Can a stemming dictionary be used as rejection criteria in R?
I am struggling through some text analysis, and I'm not sure I'm doing the stemming correctly. Right now, my command for single-term stemming is
text_stem <- text_clean %>% mutate(stem = wordStem(word, language = "english"))
Is it possible to use this not only as a stemmer, but as a filter? For example, if "text_clean" contains the word aksdjhgla and that word is not in whatever SnowballC uses as a dictionary, the stemmed text would reject it? Maybe there's another command that does this kind of filtering?
wordStem
does not employ a dictionary but uses grammatical rules to do stemming (which is a rather crude approximation to lemmatisation btw). Here is an example:
words <- c("win", "winning")
words2 <- c("aksdjhglain", "aksdjhglainning")

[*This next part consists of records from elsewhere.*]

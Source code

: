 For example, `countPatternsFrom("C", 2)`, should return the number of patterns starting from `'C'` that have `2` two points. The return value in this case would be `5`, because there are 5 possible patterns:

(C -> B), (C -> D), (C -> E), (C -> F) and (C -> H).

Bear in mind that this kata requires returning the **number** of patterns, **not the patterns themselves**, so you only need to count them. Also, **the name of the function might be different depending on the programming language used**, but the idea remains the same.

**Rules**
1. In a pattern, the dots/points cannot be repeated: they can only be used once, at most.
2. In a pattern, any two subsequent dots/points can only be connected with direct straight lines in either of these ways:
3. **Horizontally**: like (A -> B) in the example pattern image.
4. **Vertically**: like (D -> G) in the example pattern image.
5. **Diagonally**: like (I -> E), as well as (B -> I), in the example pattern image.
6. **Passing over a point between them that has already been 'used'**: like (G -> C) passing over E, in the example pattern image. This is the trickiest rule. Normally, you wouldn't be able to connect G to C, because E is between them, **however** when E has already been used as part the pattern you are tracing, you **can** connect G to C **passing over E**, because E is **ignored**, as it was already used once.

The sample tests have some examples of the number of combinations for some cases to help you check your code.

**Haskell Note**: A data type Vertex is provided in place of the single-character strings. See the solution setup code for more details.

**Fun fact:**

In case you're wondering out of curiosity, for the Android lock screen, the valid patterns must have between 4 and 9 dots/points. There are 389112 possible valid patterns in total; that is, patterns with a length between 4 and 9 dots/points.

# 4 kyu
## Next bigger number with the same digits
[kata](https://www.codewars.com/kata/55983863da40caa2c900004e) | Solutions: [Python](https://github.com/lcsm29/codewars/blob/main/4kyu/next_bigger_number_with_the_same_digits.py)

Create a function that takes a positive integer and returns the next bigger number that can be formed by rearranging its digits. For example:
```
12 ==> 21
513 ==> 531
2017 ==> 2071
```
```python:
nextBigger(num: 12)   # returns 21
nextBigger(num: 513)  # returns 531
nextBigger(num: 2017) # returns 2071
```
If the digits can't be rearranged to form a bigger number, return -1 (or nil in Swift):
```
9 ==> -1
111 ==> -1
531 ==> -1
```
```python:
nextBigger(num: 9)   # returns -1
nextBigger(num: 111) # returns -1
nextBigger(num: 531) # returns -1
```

SnowballC::wordStem(words, language = "english")
#> [1] "win" "win"
SnowballC::wordStem(words2, language = "english")
#> [1] "aksdjhglain" "aksdjhglain"
As you can see, wordStem
does exactly the same, no matter if the words actually exist or are complete rubbish. All that matters are the word endings (ie stems). As @Kat suggested, you probably want to look at the hunspell
package which actually uses dictionaries. To find out which words exist in the dictionary, use hunspell_check
:
hunspell::hunspell_check(c(words, words2))
#> [1] TRUE TRUE FALSE FALSE
Inside your existing code, you could use this to remove misspelled words:
text_stem <- text_clean %>%
mutate(stem = wordStem(word, language = "english")) %>%
filter(hunspell::hunspell_check(word), dict = dictionary("en_US"))